Zimbabwe: Belarus Follows Up On Investment Deals

16 September 2019

BELARUSIAN Chief of Presidential Affairs General Colonel Victor Sheiman arrived in the country yesterday on a three-day visit during which he is expected to meet President Mnangagwa to discuss investment in agriculture, mining, power, construction and transport.

He was received at Robert Gabriel Mugabe International Airport by Deputy Minister of Lands, Agriculture, Water, Climate and Rural Resettlement Vangelis Haritatos, Special Advisor to the Minister of Foreign Affairs Ambassador Stewart Comberbach, and other Government officials.

The tour is a follow-up to the President's Belarus visit in January where a number of investment agreements were signed.

Gen Col Sheiman will meet President Mnangagwa to discuss the investments during his three-day stay in Zimbabwe.

President Mnangagwa and his Belarusian counterpart Alexander Lukashenko in January this year sealed eight agreements, and advanced a grand infrastructure scheme that could make Zimbabwe a regional transport and logistics hub.

The eight agreements cover various aspects of education and training, science and technology, agriculture and legal issues such as extradition.

Addressing journalists at the airport yesterday, Gen Col Sheiman said he had brought more proposals for joint venture investments with Zimbabwe.

"My visit is a follow up on President Mnangagwa's meeting with our President in January. We have come with some proposals to supply agricultural machinery to Zim and trucks to ferry cargo.

"We have proposals for the supply of mining machinery and trucks.

"We are proposing joint ventures for production of wheat, corn, maize and soya beans. We also seek to partner Zimbabwe in increasing milk production and processing of the milk.

"We are also interested in joint venture deals in the production and processing of beef and chicken," he said.

Gen Col Sheiman said Belarus was also keen on partnering Zimbabwe in the construction sector.

"We also want to propose partnership in construction.

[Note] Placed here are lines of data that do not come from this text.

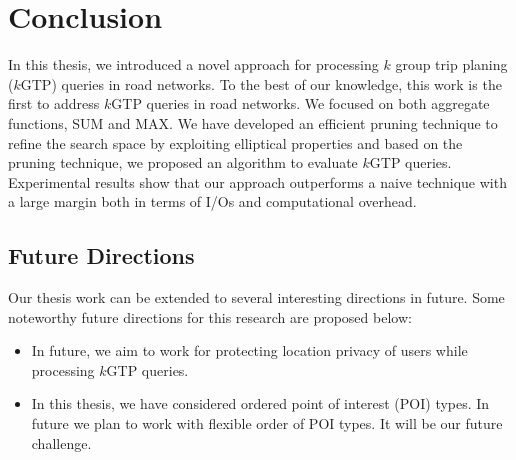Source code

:\chapter{Conclusion}
\label{chp:conclusion}
In this thesis, we introduced a novel approach for processing $k$ group trip planing ($k$GTP) queries in road networks. To the best
of our knowledge, this work is the first to address $k$GTP queries in road networks. We focused on both aggregate functions, SUM
and MAX. We have developed an efficient pruning technique to refine the search space by exploiting elliptical properties and based
on the pruning technique, we proposed an algorithm to evaluate $k$GTP queries. Experimental results show that our approach outperforms a naive technique with a large margin both in terms of I/Os and computational overhead. 


\section{Future Directions}
Our thesis work can be extended to several interesting directions in future. Some noteworthy future directions for this research are proposed below:

\begin{itemize}
    \item In future, we aim to work for protecting location privacy of users while processing $k$GTP queries.
    \item In this thesis, we have considered ordered point of interest (POI) types. In future we plan to work with flexible order of POI types. It will be our future challenge.


\end{itemize}


\endinput
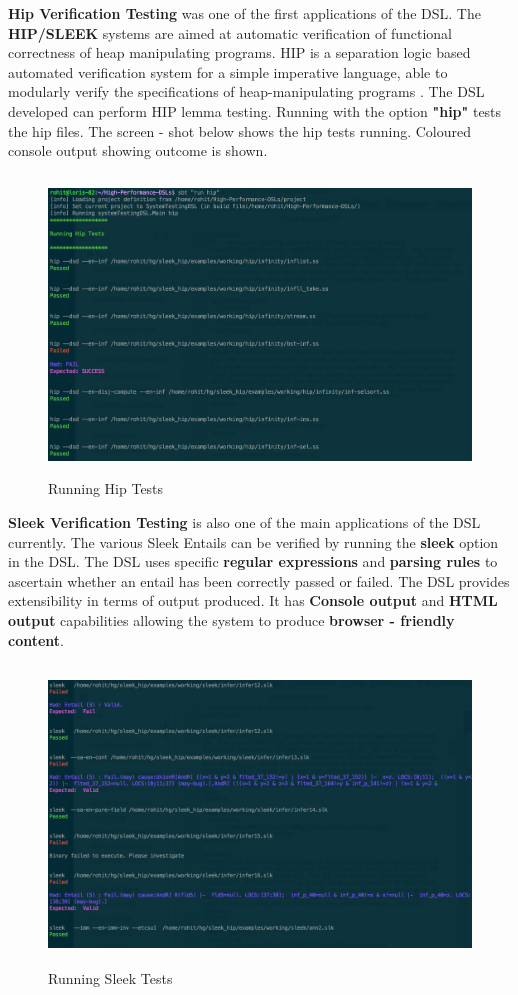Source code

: \documentclass[12pt]{article}
\begin{document}
\noindent
\textbf{Hip Verification Testing} was one of the first applications of the DSL. The \textbf{HIP/SLEEK} systems are aimed at automatic verification of functional correctness of heap manipulating programs. HIP is a separation logic based automated verification system for a simple imperative language, able to modularly verify the specifications of heap-manipulating programs \cite{hipsleek}. The DSL developed can perform HIP lemma testing. Running with the option \textbf{"hip"} tests the hip files. The screen - shot below shows the hip tests running. Coloured console output showing outcome is shown.
\bigskip

\begin{figure}[H]
  \centering
    \includegraphics[height=300px]{figures/hip_testing.png}
  \caption{Running Hip Tests}
\end{figure}

\noindent
\textbf{Sleek Verification Testing} is also one of the main applications of the DSL currently. The various Sleek Entails can be verified by running the \textbf{sleek} option in the DSL. The DSL uses specific \textbf{regular expressions} and \textbf{parsing rules} to ascertain whether an entail has been correctly passed or failed. The DSL provides extensibility in terms of output produced. It has \textbf{Console output} and \textbf{HTML output} capabilities allowing the system to produce \textbf{browser - friendly content}.
\bigskip

\begin{figure}[H]
  \centering
    \includegraphics[height=300px]{figures/sleek_testing.png}
  \caption{Running Sleek Tests}
\end{figure}
\end{document}
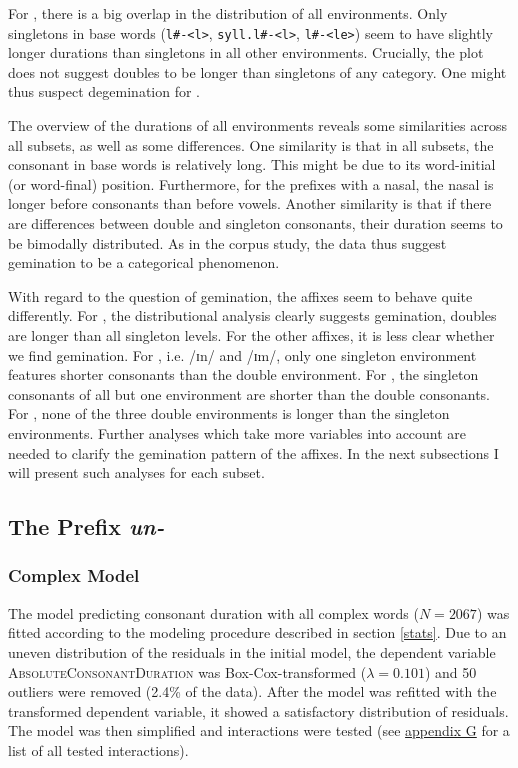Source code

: 
For , there is a big overlap in the distribution of all environments. Only singletons in base words (\texttt{l\#-<l>}, \texttt{syll.l\#-<l>}, \texttt{l\#-<le>}) seem to have slightly longer durations than singletons in all other environments. Crucially, the plot does not suggest doubles to be longer than singletons of any category. One might thus suspect degemination for . 

The overview of the durations of all environments reveals some similarities across all subsets, as well as some differences. 
One similarity is that in all subsets, the consonant in base words is relatively long. This might be due to its word-initial (or word-final) position. 
Furthermore, for the prefixes with a nasal, the nasal is longer before consonants than before vowels. 
Another similarity is that if there are differences between double and singleton consonants, their duration seems to be bimodally distributed. As in the corpus study, the data thus suggest gemination to be a categorical phenomenon.

With regard to the question of gemination, the affixes seem to behave quite differently. For , the distributional analysis clearly suggests gemination, doubles are longer than all singleton levels. 
For the other affixes, it is less clear whether we find gemination. For , i.e. /ɪn/ and /ɪm/, only one singleton environment features shorter consonants than the double environment.
For , the singleton consonants of all but one environment are shorter than the double consonants. 
For , none of the three double environments is longer than the singleton environments. Further analyses which take more variables into account are needed to clarify the gemination pattern of the affixes. 
 In the next subsections I will present such analyses for each subset.


\subsection{The Prefix \textit{un-}} \label{un experiment}

\subsubsection{Complex Model}


The model predicting consonant duration with all complex words ($N=2067$) was fitted according to the modeling procedure described in section \ref{stats}. Due to an uneven distribution of the residuals in the initial model, the dependent variable \textsc{AbsoluteConsonantDuration} was Box-Cox-transformed ($\lambda = 0.101$) and 50 outliers were removed (2.4\% of the data).
 After the model was refitted with the transformed dependent variable, it showed a satisfactory distribution of residuals.  The model was then simplified and interactions were tested (see \hyperref[Appendix G Summaries of tested interactions in experimental study]{appendix G} for a list of all tested interactions).
 
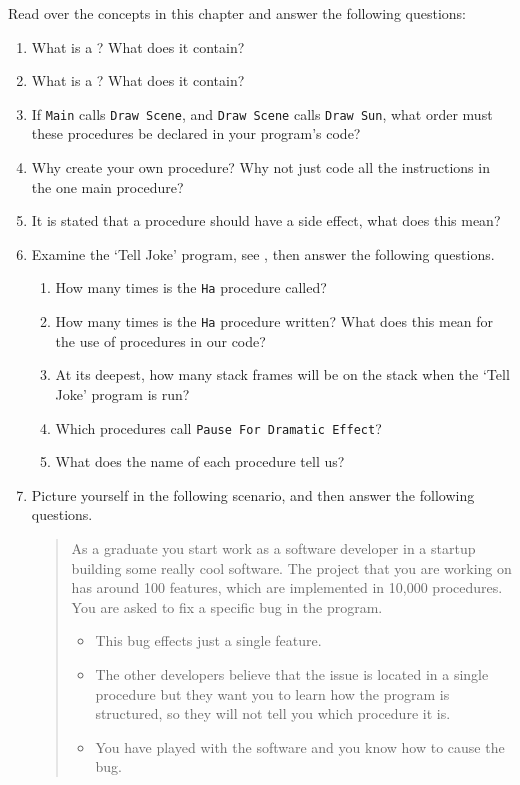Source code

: Read over the concepts in this chapter and answer the following questions:
\begin{enumerate}
  \item What is a ? What does it contain?
  \item What is a ? What does it contain?
  \item If \texttt{Main} calls \texttt{Draw Scene}, and \texttt{Draw Scene} calls \texttt{Draw Sun}, what order must these procedures be declared in your program's code?
  \item Why create your own procedure? Why not just code all the instructions in the one main procedure?
  \item It is stated that a procedure should have a side effect, what does this mean?
  \item Examine the `Tell Joke' program, see , then answer the following questions.
  \begin{enumerate}
    \item How many times is the \texttt{Ha} procedure called?
    \item How many times is the \texttt{Ha} procedure written? What does this mean for the use of procedures in our code?
    \item At its deepest, how many stack frames will be on the stack when the `Tell Joke' program is run?
    \item Which procedures call \texttt{Pause For Dramatic Effect}?
    \item What does the name of each procedure tell us?
  \end{enumerate}
  \item Picture yourself in the following scenario, and then answer the following questions.
  \begin{quote}
    As a graduate you start work as a software developer in a startup building some really cool software. The project that you are working on has around 100 features, which are implemented in 10,000 procedures. You are asked to fix a specific bug in the program. 
    \begin{itemize}
      \item This bug effects just a single feature. 
      \item The other developers believe that the issue is located in a single procedure but they want you to learn how the program is structured, so they will not tell you which procedure it is. 
      \item You have played with the software and you know how to cause the bug.

\end{itemize}
\end{quote}
\end{enumerate}
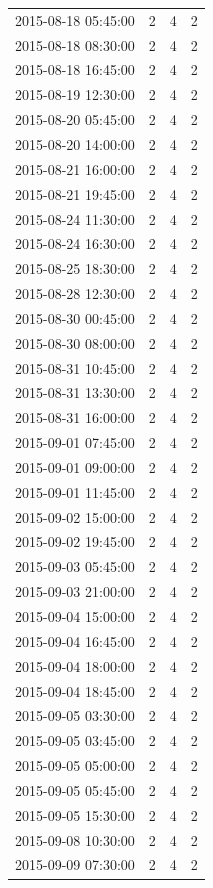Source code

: \begin{tabular}{lrrr}
2015-08-18 05:45:00 & 2 & 4 & 2 \\
2015-08-18 08:30:00 & 2 & 4 & 2 \\
2015-08-18 16:45:00 & 2 & 4 & 2 \\
2015-08-19 12:30:00 & 2 & 4 & 2 \\
2015-08-20 05:45:00 & 2 & 4 & 2 \\
2015-08-20 14:00:00 & 2 & 4 & 2 \\
2015-08-21 16:00:00 & 2 & 4 & 2 \\
2015-08-21 19:45:00 & 2 & 4 & 2 \\
2015-08-24 11:30:00 & 2 & 4 & 2 \\
2015-08-24 16:30:00 & 2 & 4 & 2 \\
2015-08-25 18:30:00 & 2 & 4 & 2 \\
2015-08-28 12:30:00 & 2 & 4 & 2 \\
2015-08-30 00:45:00 & 2 & 4 & 2 \\
2015-08-30 08:00:00 & 2 & 4 & 2 \\
2015-08-31 10:45:00 & 2 & 4 & 2 \\
2015-08-31 13:30:00 & 2 & 4 & 2 \\
2015-08-31 16:00:00 & 2 & 4 & 2 \\
2015-09-01 07:45:00 & 2 & 4 & 2 \\
2015-09-01 09:00:00 & 2 & 4 & 2 \\
2015-09-01 11:45:00 & 2 & 4 & 2 \\
2015-09-02 15:00:00 & 2 & 4 & 2 \\
2015-09-02 19:45:00 & 2 & 4 & 2 \\
2015-09-03 05:45:00 & 2 & 4 & 2 \\
2015-09-03 21:00:00 & 2 & 4 & 2 \\
2015-09-04 15:00:00 & 2 & 4 & 2 \\
2015-09-04 16:45:00 & 2 & 4 & 2 \\
2015-09-04 18:00:00 & 2 & 4 & 2 \\
2015-09-04 18:45:00 & 2 & 4 & 2 \\
2015-09-05 03:30:00 & 2 & 4 & 2 \\
2015-09-05 03:45:00 & 2 & 4 & 2 \\
2015-09-05 05:00:00 & 2 & 4 & 2 \\
2015-09-05 05:45:00 & 2 & 4 & 2 \\
2015-09-05 15:30:00 & 2 & 4 & 2 \\
2015-09-08 10:30:00 & 2 & 4 & 2 \\
2015-09-09 07:30:00 & 2 & 4 & 2 \\

\end{tabular}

We want to build industrial enterprises and we are ready to build roads and bridges.

"We want to set up irrigation systems and transmission lines for electricity. We will also discuss the possibility of a joint venture for construction of power stations in Zimbabwe," he said.

The grandest of the plans is a road and rail network being formulated under a tripartite arrangement involving Zimbabwe, Belarus and China to link the Indian and Atlantic oceans, across Southern Africa and through Zimbabwe.

The scheme, according to the envoy, involves several Southern African countries and indications are that a number of regional leaders have already expressed support for it.

In addition, Belarus will also invest in irrigation systems, residential housing, roads (possibly with China), and a 100MW solar power plant, a control system and distribution network in Zimbabwe.